Count the lines of data below that include "previously". Provide only the number.
▽
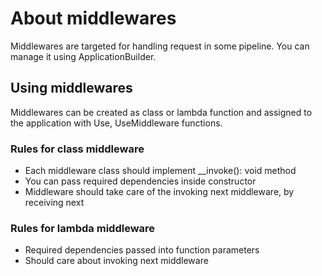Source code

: # About middlewares

Middlewares are targeted for handling request in some pipeline. You can manage it using ApplicationBuilder.


## Using middlewares
Middlewares can be created as class or lambda function and assigned to the application with Use, UseMiddleware functions.


### Rules for class middleware

- Each middleware class should implement __invoke(): void method
- You can pass required dependencies inside constructor
- Middleware should take care of the invoking next middleware, by receiving next

### Rules for lambda middleware
- Required dependencies passed into function parameters
- Should care about invoking next middleware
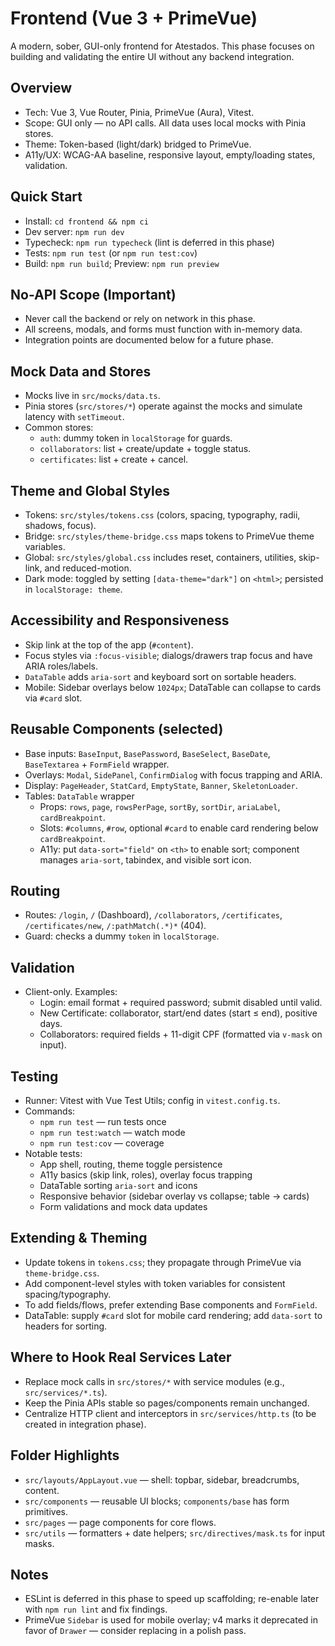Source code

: # Frontend (Vue 3 + PrimeVue)

A modern, sober, GUI-only frontend for Atestados. This phase focuses on building and validating the entire UI without any backend integration.

## Overview
- Tech: Vue 3, Vue Router, Pinia, PrimeVue (Aura), Vitest.
- Scope: GUI only — no API calls. All data uses local mocks with Pinia stores.
- Theme: Token-based (light/dark) bridged to PrimeVue.
- A11y/UX: WCAG-AA baseline, responsive layout, empty/loading states, validation.

## Quick Start
- Install: `cd frontend && npm ci`
- Dev server: `npm run dev`
- Typecheck: `npm run typecheck` (lint is deferred in this phase)
- Tests: `npm run test` (or `npm run test:cov`)
- Build: `npm run build`; Preview: `npm run preview`

## No-API Scope (Important)
- Never call the backend or rely on network in this phase.
- All screens, modals, and forms must function with in-memory data.
- Integration points are documented below for a future phase.

## Mock Data and Stores
- Mocks live in `src/mocks/data.ts`.
- Pinia stores (`src/stores/*`) operate against the mocks and simulate latency with `setTimeout`.
- Common stores:
  - `auth`: dummy token in `localStorage` for guards.
  - `collaborators`: list + create/update + toggle status.
  - `certificates`: list + create + cancel.

## Theme and Global Styles
- Tokens: `src/styles/tokens.css` (colors, spacing, typography, radii, shadows, focus).
- Bridge: `src/styles/theme-bridge.css` maps tokens to PrimeVue theme variables.
- Global: `src/styles/global.css` includes reset, containers, utilities, skip-link, and reduced-motion.
- Dark mode: toggled by setting `[data-theme="dark"]` on `<html>`; persisted in `localStorage: theme`.

## Accessibility and Responsiveness
- Skip link at the top of the app (`#content`).
- Focus styles via `:focus-visible`; dialogs/drawers trap focus and have ARIA roles/labels.
- `DataTable` adds `aria-sort` and keyboard sort on sortable headers.
- Mobile: Sidebar overlays below `1024px`; DataTable can collapse to cards via `#card` slot.

## Reusable Components (selected)
- Base inputs: `BaseInput`, `BasePassword`, `BaseSelect`, `BaseDate`, `BaseTextarea` + `FormField` wrapper.
- Overlays: `Modal`, `SidePanel`, `ConfirmDialog` with focus trapping and ARIA.
- Display: `PageHeader`, `StatCard`, `EmptyState`, `Banner`, `SkeletonLoader`.
- Tables: `DataTable` wrapper
  - Props: `rows`, `page`, `rowsPerPage`, `sortBy`, `sortDir`, `ariaLabel`, `cardBreakpoint`.
  - Slots: `#columns`, `#row`, optional `#card` to enable card rendering below `cardBreakpoint`.
  - A11y: put `data-sort="field"` on `<th>` to enable sort; component manages `aria-sort`, tabindex, and visible sort icon.

## Routing
- Routes: `/login`, `/` (Dashboard), `/collaborators`, `/certificates`, `/certificates/new`, `/:pathMatch(.*)*` (404).
- Guard: checks a dummy `token` in `localStorage`.

## Validation
- Client-only. Examples:
  - Login: email format + required password; submit disabled until valid.
  - New Certificate: collaborator, start/end dates (start ≤ end), positive days.
  - Collaborators: required fields + 11-digit CPF (formatted via `v-mask` on input).

## Testing
- Runner: Vitest with Vue Test Utils; config in `vitest.config.ts`.
- Commands:
  - `npm run test` — run tests once
  - `npm run test:watch` — watch mode
  - `npm run test:cov` — coverage
- Notable tests:
  - App shell, routing, theme toggle persistence
  - A11y basics (skip link, roles), overlay focus trapping
  - DataTable sorting `aria-sort` and icons
  - Responsive behavior (sidebar overlay vs collapse; table → cards)
  - Form validations and mock data updates

## Extending & Theming
- Update tokens in `tokens.css`; they propagate through PrimeVue via `theme-bridge.css`.
- Add component-level styles with token variables for consistent spacing/typography.
- To add fields/flows, prefer extending Base components and `FormField`.
- DataTable: supply `#card` slot for mobile card rendering; add `data-sort` to headers for sorting.

## Where to Hook Real Services Later
- Replace mock calls in `src/stores/*` with service modules (e.g., `src/services/*.ts`).
- Keep the Pinia APIs stable so pages/components remain unchanged.
- Centralize HTTP client and interceptors in `src/services/http.ts` (to be created in integration phase).

## Folder Highlights
- `src/layouts/AppLayout.vue` — shell: topbar, sidebar, breadcrumbs, content.
- `src/components` — reusable UI blocks; `components/base` has form primitives.
- `src/pages` — page components for core flows.
- `src/utils` — formatters + date helpers; `src/directives/mask.ts` for input masks.

## Notes
- ESLint is deferred in this phase to speed up scaffolding; re-enable later with `npm run lint` and fix findings.
- PrimeVue `Sidebar` is used for mobile overlay; v4 marks it deprecated in favor of `Drawer` — consider replacing in a polish pass.
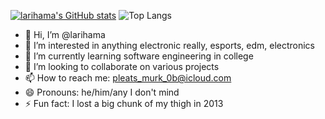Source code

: [![larihama's GitHub stats](https://github-readme-stats.vercel.app/api?username=larihama&show_icons=true&theme=transparent&hide_border=true)](https://github.com/anuraghazra/github-readme-stats) ![Top Langs](https://github-readme-stats.vercel.app/api/top-langs/?username=larihama&layout=compact&theme=transparent&hide_border=true)

- 👋 Hi, I’m @larihama
- 👀 I’m interested in anything electronic really, esports, edm, electronics
- 🌱 I’m currently learning software engineering in college
- 💞️ I’m looking to collaborate on various projects
- 📫 How to reach me: pleats_murk_0b@icloud.com
- 😄 Pronouns: he/him/any I don't mind
- ⚡ Fun fact: I lost a big chunk of my thigh in 2013

<!---
larihama/larihama is a ✨ special ✨ repository because its `README.md` (this file) appears on your GitHub profile.
You can click the Preview link to take a look at your changes.
--->

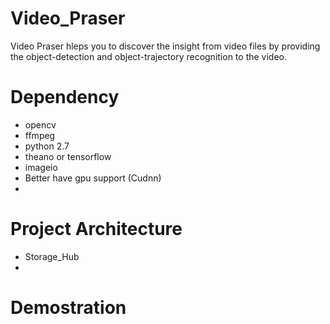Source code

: # Video_Praser
Video Praser hleps you to discover the insight from video files by providing the object-detection and object-trajectory recognition to the video. 

# Dependency
- opencv
- ffmpeg
- python 2.7
- theano or tensorflow 
- imageio
- Better have gpu support (Cudnn)
- 

# Project Architecture 
- Storage_Hub
- 

# Demostration 

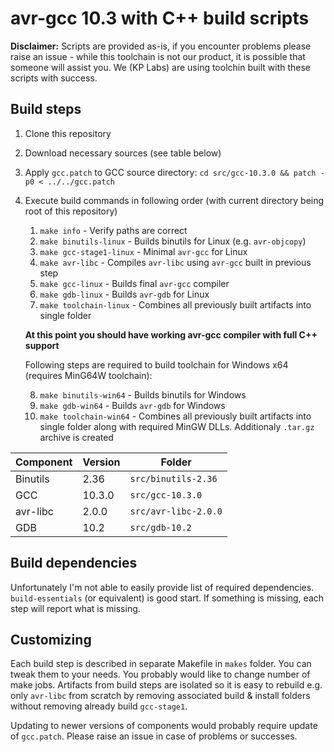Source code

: # avr-gcc 10.3 with C++ build scripts

**Disclaimer:** Scripts are provided as-is, if you encounter problems please raise an issue - while this toolchain is not our product, it is possible that someone will assist you. We (KP Labs) are using toolchin built with these scripts with success.

## Build steps
1. Clone this repository
2. Download necessary sources (see table below)
3. Apply `gcc.patch` to GCC source directory: `cd src/gcc-10.3.0 && patch -p0 < ../../gcc.patch`
4. Execute build commands in following order (with current directory being root of this repository)
    1. `make info` - Verify paths are correct
    2. `make binutils-linux` - Builds binutils for Linux (e.g. `avr-objcopy`)
    3. `make gcc-stage1-linux` - Minimal `avr-gcc` for Linux
    4. `make avr-libc` - Compiles `avr-libc` using `avr-gcc` built in previous step
    5. `make gcc-linux` - Builds final `avr-gcc` compiler
    6. `make gdb-linux` - Builds `avr-gdb` for Linux
    7. `make toolchain-linux` - Combines all previously built artifacts into single folder

    **At this point you should have working avr-gcc compiler with full C++ support**

    Following steps are required to build toolchain for Windows x64 (requires MinG64W toolchain):

    8. `make binutils-win64` - Builds binutils for Windows
    9. `make gdb-win64` - Builds `avr-gdb` for Windows
    10. `make toolchain-win64` - Combines all previously built artifacts into single folder along with required MinGW DLLs. Additionaly `.tar.gz` archive is created

| Component | Version | Folder               |
|-----------|---------|----------------------|
| Binutils  | 2.36    | `src/binutils-2.36`  |
| GCC       | 10.3.0  | `src/gcc-10.3.0`     |
| avr-libc  | 2.0.0   | `src/avr-libc-2.0.0` |
| GDB       | 10.2    | `src/gdb-10.2`       |

## Build dependencies
Unfortunately I'm not able to easily provide list of required dependencies. `build-essentials` (or equivalent) is good start. If something is missing, each step will report what is missing.

## Customizing
Each build step is described in separate Makefile in `makes` folder. You can tweak them to your needs. You probably would like to change number of make jobs. Artifacts from build steps are isolated so it is easy to rebuild e.g. only `avr-libc` from scratch by removing associated build & install folders without removing already build `gcc-stage1`.

Updating to newer versions of components would probably require update of `gcc.patch`. Please raise an issue in case of problems or successes.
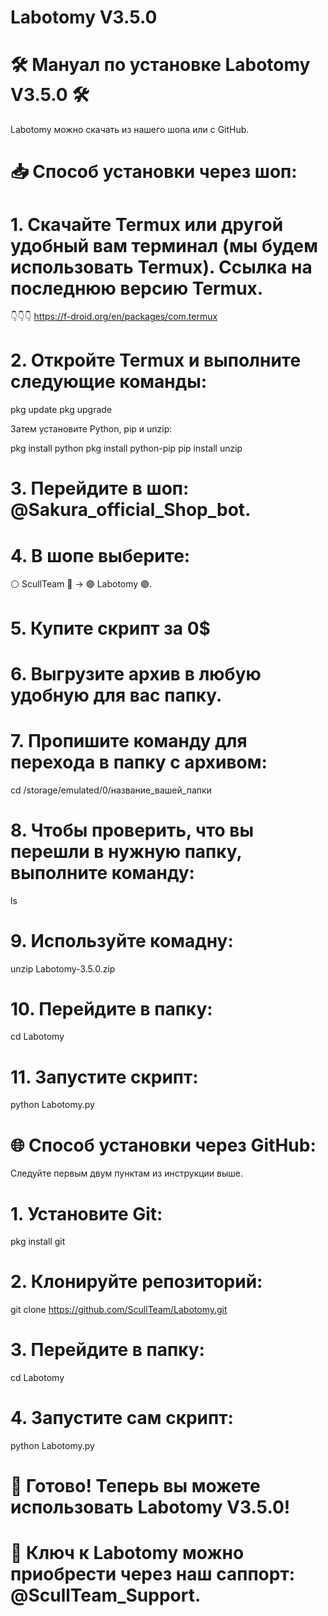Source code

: # Labotomy V3.5.0
# 🛠️ Мануал по установке Labotomy V3.5.0 🛠️

Labotomy можно скачать из нашего шопа или с GitHub.

# 📥 Способ установки через шоп:

# 1. Скачайте Termux или другой удобный вам терминал (мы будем использовать Termux). Ссылка на последнюю версию Termux.
👇👇👇
https://f-droid.org/en/packages/com.termux
   
# 2. Откройте Termux и выполните следующие команды:
  
   pkg update
   pkg upgrade
   
   Затем установите Python, pip и unzip:
  
   pkg install python
   pkg install python-pip
   pip install unzip
   
# 3. Перейдите в шоп: @Sakura_official_Shop_bot.

# 4. В шопе выберите:
   ⚪️ ScullTeam 🔴 → 🟣 Labotomy 🟣.

# 5. Купите скрипт за 0$

# 6. Выгрузите архив в любую удобную для вас папку.

# 7. Пропишите команду для перехода в папку с архивом:
  
   cd /storage/emulated/0/название_вашей_папки
   
# 8. Чтобы проверить, что вы перешли в нужную папку, выполните команду:
  
   ls

# 9. Используйте комадну:

 unzip Labotomy-3.5.0.zip
   
# 10. Перейдите в папку:
  
   cd Labotomy

# 11.  Запустите скрипт:
  
   python Labotomy.py
   
# 🌐 Способ установки через GitHub:

Следуйте первым двум пунктам из инструкции выше.

# 1. Установите Git:
  
   pkg install git
   
# 2. Клонируйте репозиторий:
  
   git clone https://github.com/ScullTeam/Labotomy.git
   
# 3. Перейдите в папку:
  
   cd Labotomy
  
# 4. Запустите сам скрипт:
  
   python Labotomy.py
   
# 🚀 Готово! Теперь вы можете использовать Labotomy V3.5.0!

# 🔑 Ключ к Labotomy можно приобрести через наш саппорт: @ScullTeam_Support.

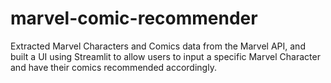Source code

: # marvel-comic-recommender
Extracted Marvel Characters and Comics data from the Marvel API, and built a UI using Streamlit to allow users to input a specific Marvel Character and have their comics recommended accordingly. 
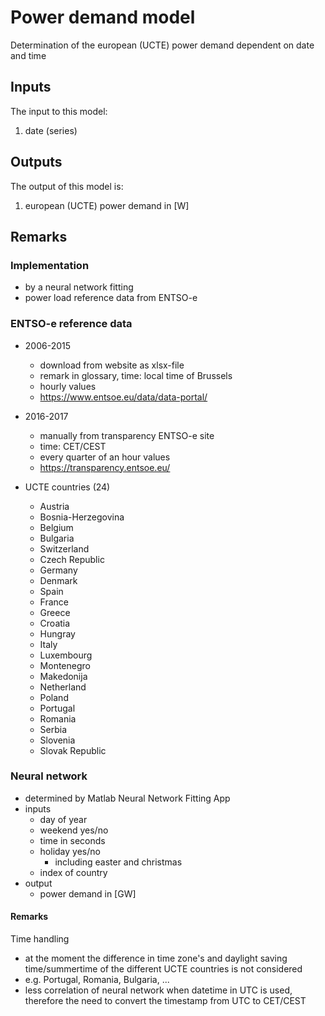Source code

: # Power demand model

Determination of the european (UCTE) power demand dependent on date and time


## Inputs
The input to this model:

1. date (series)


## Outputs
The output of this model is:

1. european (UCTE) power demand in [W]


## Remarks

### Implementation

* by a neural network fitting
* power load reference data from ENTSO-e


### ENTSO-e reference data

* 2006-2015 
  * download from website as xlsx-file
  * remark in glossary, time: local time of Brussels
  * hourly values
  * https://www.entsoe.eu/data/data-portal/
 
* 2016-2017 
  * manually from transparency ENTSO-e site
  * time: CET/CEST
  * every quarter of an hour values
  * https://transparency.entsoe.eu/
  
* UCTE countries (24)
  * Austria
  * Bosnia-Herzegovina
  * Belgium
  * Bulgaria
  * Switzerland
  * Czech Republic
  * Germany
  * Denmark
  * Spain
  * France
  * Greece
  * Croatia
  * Hungray
  * Italy
  * Luxembourg
  * Montenegro
  * Makedonija
  * Netherland
  * Poland
  * Portugal
  * Romania
  * Serbia
  * Slovenia
  * Slovak Republic  

  
### Neural network

* determined by Matlab Neural Network Fitting App
* inputs
  * day of year
  * weekend yes/no
  * time in seconds
  * holiday yes/no
    * including easter and christmas
  * index of country
* output
  * power demand in [GW]


#### Remarks

Time handling

  * at the moment the difference in time zone's and daylight saving time/summertime of the different UCTE countries is not considered
  * e.g. Portugal, Romania, Bulgaria, ...
  * less correlation of neural network when datetime in UTC is used, therefore the need to convert the timestamp from UTC to CET/CEST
△
**OUTPUT FOR THIS EXERCISE**
2